Je ne pense pas. Le 737 MAX est un très bon avion. Ce que je crains le plus, pour être honnête, c'est la médiatisation de petits problèmes qui arrivent régulièrement sur les avions sans que personne n'y prête attention, mais qui, pour le 737 MAX pourrait prendre des proportions totalement démesurées.

Avant l'accident du 737 MAX, Boeing planchait sur un « New Midsize Aircraft » ou « NMA », un avion doté d'un rayon d'action de 5. 000 miles nautiques (9 .260 kilomètres) pour occuper le marché des avions de 220 à 280-300 sièges environ. La crise du 737 MAX et le lancement par Airbus d'un avion, l'A321XLR, sur ce marché remettent-ils en cause ce projet selon vous ?
La priorité numéro un de Boeing, c'est la remise en vol du 737 MAX, même si je pense que les travaux de pré-développement du « NMA » continuent. En tant que motoriste potentiel sur ce programme, il est clair que nous avons un peu moins de pression qu'en début d'année. La pré-sélection du moteur aurait déjà dû avoir eu lieu. Elle a été retardée et tout le monde comprend pourquoi.

En début d'année, alors qu'Airbus nourrissait l'ambition de produire jusqu'à 70 appareils, contre 60 aujourd'hui et 63 en 2021, vous aviez dit que vous aviez moins de pression pour augmenter les cadences de production. Est-ce toujours le cas ?
Ce n'est pas à moi d'en parler, mais à l'avionneur. Ce que je peux vous dire, c'est que nous avons trouvé un accord de principe pour aider nos clients à continuer d'augmenter leurs cadences.

Après l'accident en mai, à Moscou, d'un Sukhoï Superjet 100, pensez-vous que ce programme sur lequel Safran est le motoriste avec le groupe russe NPO Saturn est fini ?
Il n'est pas fini, parce que les Russes le font vivre.

Mais après ce nouvel accident ?
On ne sait pas trop. Ce programme n'a pas eu à ce jour le succès qui était espéré à l'origine.

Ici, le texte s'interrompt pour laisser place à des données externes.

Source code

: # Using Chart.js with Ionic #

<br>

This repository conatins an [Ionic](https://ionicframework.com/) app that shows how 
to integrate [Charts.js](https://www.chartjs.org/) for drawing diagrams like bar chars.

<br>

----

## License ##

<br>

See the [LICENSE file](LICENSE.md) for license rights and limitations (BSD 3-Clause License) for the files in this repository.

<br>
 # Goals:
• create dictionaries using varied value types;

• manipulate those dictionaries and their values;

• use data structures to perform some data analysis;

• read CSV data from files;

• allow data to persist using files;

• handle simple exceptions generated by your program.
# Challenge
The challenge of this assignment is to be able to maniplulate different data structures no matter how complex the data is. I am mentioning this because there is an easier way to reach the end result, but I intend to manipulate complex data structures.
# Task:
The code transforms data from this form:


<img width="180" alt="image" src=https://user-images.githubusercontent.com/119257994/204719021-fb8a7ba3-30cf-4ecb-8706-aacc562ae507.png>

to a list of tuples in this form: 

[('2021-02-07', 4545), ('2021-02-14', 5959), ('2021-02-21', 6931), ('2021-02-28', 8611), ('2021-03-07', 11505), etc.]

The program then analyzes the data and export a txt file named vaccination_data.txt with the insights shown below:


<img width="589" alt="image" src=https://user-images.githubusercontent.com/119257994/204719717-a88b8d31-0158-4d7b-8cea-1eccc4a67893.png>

Sur l'A400M, avez-vous mis tous les problèmes de moteur dans le rétroviseur ?
Nous avons réglé les problèmes de la « gear box ». La solution est industrialisée. Mais il reste aujourd'hui des moteurs en service qui ne sont pas encore à ce dernier standard. Notre objectif est de mettre rapidement tous les moteurs de la flotte A400M à niveau. C'est notre priorité.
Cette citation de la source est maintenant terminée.